Dataset items
"""
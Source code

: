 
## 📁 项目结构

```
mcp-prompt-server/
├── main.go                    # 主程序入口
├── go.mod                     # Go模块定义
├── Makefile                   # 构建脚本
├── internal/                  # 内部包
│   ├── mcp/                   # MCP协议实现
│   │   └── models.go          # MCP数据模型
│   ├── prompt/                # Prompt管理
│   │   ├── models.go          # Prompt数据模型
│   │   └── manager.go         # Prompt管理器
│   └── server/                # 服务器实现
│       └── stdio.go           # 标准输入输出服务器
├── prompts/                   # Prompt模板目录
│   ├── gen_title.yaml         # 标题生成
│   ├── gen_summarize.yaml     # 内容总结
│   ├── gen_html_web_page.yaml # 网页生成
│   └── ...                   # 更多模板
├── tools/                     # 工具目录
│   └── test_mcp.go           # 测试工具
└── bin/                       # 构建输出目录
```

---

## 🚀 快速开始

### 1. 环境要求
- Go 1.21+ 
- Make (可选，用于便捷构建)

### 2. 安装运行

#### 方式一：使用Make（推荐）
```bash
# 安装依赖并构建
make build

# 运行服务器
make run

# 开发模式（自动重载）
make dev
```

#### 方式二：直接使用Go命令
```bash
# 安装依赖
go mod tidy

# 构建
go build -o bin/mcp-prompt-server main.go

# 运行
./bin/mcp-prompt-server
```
"""
EXERCISE OBJECTIVE
When a line of the records has the word "yaml", pick it out and copy it.

OUTPUT OF THE TASK
│   ├── gen_title.yaml         # 标题生成
│   ├── gen_summarize.yaml     # 内容总结
│   ├── gen_html_web_page.yaml # 网页生成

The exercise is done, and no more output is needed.